Pratyahara: la base della meditazionedi Sw Chidananda
La mente è lo strumento per il raggiungimento del supremo frutto dello Yoga. Ma la mente che è di impurità, è un ostacolo per lo Yoga, benché la stessa mente, quando diventa raffinata, quando le impurità sono rimosse, quando la caratteristica dell’oscillazione è arrestata, diventa lo strumento per lo Yoga.
Se la mente si collega con gli oggetti dei sensi, i sensi vanno verso gli oggetti. Quando la mente riposa su un ideale spirituale, questo tiene la mente sempre occupata e le tentazioni non la trascinano via. Anche quando gli oggetti vanno a posarsi sui sensi, i sensi non trasmettono le sensazioni alla mente. Un uomo può guardare ma non vedere, può udire ma non ascoltare, può toccare ma non sentire. In questo modo il contatto con la mente è gradualmente ridotto. Quando le viene dato un ideale come base su cui può riposare, allora la mente diventa ritirata in se stessa. La base che viene data alla mente la rende interiorizzata e i sensi perdono il loro stimolo ad andare verso gli oggetti. Così si effettua un ritiro della mente e questo prepara la mente alla concentrazione. Infatti prima di fissare la mente bisogna portarla via da tutti gli oggetti. Questo processo è chiamato “Pratyahara”. I raggi della mente sono riuniti insieme e concentrati.

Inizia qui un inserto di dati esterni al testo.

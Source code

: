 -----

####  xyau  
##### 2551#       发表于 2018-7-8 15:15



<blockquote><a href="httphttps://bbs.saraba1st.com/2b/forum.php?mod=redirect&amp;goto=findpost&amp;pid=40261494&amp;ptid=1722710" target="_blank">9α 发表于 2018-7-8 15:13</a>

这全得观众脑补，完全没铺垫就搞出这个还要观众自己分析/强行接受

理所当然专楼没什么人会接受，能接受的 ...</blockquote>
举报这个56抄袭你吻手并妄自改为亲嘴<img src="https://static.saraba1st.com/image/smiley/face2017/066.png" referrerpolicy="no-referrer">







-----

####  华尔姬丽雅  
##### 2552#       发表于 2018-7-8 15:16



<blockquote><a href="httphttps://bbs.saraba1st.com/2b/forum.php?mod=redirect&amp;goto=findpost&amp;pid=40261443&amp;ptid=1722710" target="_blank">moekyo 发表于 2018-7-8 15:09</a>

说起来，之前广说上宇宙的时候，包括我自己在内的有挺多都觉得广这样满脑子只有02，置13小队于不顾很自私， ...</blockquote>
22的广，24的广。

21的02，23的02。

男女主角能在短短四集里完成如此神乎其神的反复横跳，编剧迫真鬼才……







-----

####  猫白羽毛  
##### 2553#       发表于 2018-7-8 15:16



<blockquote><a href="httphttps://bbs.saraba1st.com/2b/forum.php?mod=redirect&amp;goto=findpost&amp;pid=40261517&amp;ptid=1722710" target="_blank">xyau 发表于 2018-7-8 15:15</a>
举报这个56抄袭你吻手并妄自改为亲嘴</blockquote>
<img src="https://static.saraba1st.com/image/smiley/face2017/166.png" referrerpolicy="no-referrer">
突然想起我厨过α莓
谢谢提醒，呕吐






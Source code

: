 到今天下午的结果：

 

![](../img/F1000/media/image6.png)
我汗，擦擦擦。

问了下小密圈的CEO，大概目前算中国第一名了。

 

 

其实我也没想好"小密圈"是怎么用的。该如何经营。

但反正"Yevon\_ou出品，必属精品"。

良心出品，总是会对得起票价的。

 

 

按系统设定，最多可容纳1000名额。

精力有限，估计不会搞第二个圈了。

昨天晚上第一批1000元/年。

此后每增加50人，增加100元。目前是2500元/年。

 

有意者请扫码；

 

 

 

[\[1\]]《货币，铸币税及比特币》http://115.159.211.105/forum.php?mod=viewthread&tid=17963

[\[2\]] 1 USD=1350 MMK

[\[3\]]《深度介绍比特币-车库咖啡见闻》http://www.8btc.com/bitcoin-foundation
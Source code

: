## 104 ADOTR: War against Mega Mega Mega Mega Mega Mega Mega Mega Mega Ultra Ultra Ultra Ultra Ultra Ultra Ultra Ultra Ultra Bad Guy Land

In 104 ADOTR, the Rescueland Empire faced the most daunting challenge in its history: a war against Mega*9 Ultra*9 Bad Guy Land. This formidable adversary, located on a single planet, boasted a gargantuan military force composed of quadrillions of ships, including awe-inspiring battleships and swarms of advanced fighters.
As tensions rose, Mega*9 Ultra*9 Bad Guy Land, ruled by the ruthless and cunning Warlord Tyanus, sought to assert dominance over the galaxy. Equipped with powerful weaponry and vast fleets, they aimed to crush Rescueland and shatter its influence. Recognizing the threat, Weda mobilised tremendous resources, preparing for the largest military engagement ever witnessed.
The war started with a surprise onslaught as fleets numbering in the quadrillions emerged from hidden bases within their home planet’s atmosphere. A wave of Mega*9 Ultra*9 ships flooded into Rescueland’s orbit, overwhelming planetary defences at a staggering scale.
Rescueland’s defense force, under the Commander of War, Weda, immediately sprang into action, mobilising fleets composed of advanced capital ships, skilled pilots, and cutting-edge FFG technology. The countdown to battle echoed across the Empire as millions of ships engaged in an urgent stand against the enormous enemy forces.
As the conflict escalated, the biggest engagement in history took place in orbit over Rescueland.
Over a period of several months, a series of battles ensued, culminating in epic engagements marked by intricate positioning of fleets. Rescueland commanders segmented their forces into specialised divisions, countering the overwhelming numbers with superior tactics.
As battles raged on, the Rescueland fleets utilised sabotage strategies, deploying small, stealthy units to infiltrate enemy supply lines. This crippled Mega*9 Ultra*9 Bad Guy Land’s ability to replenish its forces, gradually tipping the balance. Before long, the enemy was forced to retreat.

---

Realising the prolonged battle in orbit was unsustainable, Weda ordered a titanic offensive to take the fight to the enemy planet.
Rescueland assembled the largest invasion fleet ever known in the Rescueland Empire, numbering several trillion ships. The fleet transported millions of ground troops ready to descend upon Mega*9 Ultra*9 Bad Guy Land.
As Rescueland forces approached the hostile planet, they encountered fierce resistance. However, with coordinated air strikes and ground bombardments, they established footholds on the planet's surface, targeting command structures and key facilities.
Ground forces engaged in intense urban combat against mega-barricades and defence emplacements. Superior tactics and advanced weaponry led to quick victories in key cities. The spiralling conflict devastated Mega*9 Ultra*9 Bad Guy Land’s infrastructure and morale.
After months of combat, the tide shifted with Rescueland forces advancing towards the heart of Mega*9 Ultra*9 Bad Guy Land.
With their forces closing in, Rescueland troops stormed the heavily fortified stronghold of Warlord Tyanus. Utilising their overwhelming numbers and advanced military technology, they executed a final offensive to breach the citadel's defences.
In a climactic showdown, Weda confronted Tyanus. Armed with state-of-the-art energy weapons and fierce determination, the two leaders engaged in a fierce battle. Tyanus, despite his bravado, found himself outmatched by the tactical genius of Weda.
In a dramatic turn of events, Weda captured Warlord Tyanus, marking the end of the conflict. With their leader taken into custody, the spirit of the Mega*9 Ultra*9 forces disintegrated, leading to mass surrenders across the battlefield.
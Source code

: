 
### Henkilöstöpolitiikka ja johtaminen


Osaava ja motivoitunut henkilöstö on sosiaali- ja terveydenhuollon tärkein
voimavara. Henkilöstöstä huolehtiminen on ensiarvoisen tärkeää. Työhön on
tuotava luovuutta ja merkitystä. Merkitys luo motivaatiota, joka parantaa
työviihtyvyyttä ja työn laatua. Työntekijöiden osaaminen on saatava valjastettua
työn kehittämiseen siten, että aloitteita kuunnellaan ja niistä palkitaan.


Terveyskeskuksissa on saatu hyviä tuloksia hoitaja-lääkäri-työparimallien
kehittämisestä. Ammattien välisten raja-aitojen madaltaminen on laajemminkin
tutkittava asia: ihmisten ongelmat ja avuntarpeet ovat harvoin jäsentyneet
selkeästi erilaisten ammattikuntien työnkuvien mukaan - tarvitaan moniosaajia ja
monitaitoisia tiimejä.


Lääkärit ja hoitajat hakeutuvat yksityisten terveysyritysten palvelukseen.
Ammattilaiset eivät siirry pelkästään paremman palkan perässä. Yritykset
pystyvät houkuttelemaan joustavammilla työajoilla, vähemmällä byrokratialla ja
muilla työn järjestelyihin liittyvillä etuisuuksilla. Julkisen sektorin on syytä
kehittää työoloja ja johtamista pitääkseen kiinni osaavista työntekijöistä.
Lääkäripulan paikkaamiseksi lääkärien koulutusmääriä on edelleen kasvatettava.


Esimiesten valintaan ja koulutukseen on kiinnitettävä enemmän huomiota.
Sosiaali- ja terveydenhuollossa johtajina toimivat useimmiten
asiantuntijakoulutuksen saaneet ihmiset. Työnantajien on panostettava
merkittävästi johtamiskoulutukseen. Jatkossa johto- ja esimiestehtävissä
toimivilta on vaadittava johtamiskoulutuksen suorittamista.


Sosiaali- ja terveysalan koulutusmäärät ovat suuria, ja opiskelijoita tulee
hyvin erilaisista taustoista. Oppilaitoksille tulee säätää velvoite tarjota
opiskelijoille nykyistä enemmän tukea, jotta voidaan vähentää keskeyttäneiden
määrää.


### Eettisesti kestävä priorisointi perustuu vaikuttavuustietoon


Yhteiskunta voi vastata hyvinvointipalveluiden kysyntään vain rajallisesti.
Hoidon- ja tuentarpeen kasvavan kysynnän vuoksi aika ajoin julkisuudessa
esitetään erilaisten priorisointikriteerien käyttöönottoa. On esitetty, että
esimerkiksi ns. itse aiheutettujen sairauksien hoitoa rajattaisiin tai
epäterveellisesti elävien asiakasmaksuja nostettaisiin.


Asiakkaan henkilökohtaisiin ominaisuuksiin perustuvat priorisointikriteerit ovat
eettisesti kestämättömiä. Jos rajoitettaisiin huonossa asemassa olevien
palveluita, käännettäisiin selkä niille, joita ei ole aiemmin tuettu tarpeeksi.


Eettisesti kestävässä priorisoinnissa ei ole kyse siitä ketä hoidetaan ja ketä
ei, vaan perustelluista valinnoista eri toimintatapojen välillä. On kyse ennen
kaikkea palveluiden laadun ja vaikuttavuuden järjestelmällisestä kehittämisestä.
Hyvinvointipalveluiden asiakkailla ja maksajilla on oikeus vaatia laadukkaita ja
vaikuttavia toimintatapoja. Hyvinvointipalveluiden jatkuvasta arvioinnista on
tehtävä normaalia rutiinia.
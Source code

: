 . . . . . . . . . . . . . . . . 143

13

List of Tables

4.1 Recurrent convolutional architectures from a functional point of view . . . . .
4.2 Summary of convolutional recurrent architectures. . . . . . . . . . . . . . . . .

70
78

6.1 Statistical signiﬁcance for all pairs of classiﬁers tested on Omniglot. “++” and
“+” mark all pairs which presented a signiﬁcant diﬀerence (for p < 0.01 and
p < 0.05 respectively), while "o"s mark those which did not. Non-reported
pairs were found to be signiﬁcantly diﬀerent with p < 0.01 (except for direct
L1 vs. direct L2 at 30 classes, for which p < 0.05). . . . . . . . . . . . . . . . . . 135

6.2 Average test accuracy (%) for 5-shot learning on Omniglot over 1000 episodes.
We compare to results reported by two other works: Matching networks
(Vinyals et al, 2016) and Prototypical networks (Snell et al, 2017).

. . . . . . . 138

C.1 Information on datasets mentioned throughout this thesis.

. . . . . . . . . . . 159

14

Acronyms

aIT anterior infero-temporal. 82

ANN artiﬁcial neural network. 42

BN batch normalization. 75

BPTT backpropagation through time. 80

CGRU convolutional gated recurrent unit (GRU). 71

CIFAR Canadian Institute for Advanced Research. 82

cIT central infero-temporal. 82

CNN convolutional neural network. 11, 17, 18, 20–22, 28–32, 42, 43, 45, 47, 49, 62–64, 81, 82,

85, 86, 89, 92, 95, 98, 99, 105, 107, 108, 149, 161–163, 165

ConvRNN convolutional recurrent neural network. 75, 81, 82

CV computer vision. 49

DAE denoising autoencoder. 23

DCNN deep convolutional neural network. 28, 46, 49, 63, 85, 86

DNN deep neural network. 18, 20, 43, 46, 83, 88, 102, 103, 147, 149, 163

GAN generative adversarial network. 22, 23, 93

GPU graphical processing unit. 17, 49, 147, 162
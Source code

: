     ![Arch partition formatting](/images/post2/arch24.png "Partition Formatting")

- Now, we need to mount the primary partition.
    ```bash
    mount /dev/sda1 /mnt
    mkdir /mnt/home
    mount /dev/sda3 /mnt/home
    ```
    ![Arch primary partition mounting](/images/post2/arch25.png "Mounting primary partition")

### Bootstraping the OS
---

Pratyahara è normalmente tradotto come “ritiro, ritirare”. Da qui deriva la necessità dell’isolamento, perché in tal modo non ci sono molte distrazioni. Interiorizzati si riduce il flusso dei sensi verso gli oggetti e l’agitazione della mente.
Pratyahara allontana sia il mondo esterno degli oggetti dei sensi, sia il mondo interno della mente e i suoi processi di pensiero. Uno si potrebbe aspettare che gli oggetti fuori dalla vista siano fuori dalla mente, ma non è così. Essi sono molto presenti nella mente, vengono dall’interno. Perché? Perché si sono prodotte costantemente delle impressioni di questi oggetti nella mente. Quando sedete per la vostra meditazione giornaliera, la mente comincia a vagare in varie direzioni e a pensare a numerosi oggetti. Voi dovete essere fermi; come e quando la mente comincia ad andare verso pensieri esterni, dovete riportarla indietro e dirigerla di nuovo verso l’oggetto della meditazione, di nuovo e di nuovo. Come, giorno dopo giorno, fate questa pratica del pratyahara, la vostra mente prenderà l’abitudine ad essere interiorizzata, allora gli oggetti non avranno più il potere di attirare fuori i sensi.
La maggior parte delle persone vive nelle città e per esse il pratyahara deve diventare uno stile di vita. Dovete imparare l’arte del distacco interiore anche nel mezzo delle attività, l’arte di non permettere agli oggetti esterni di andare nelle profondità della vostra coscienza anche se passano davanti ai vostri occhi come un caleidoscopio o un film. Distaccate la mente. Fate che essa abbia un’altra base, un qualche altro punto focale, anche nel mezzo del confuso mondo esteriore. Lo Yogi dovrebbe portare con sé un ininterrotto pensiero spirituale, un ricordo divino dentro se stesso, costantemente, sempre.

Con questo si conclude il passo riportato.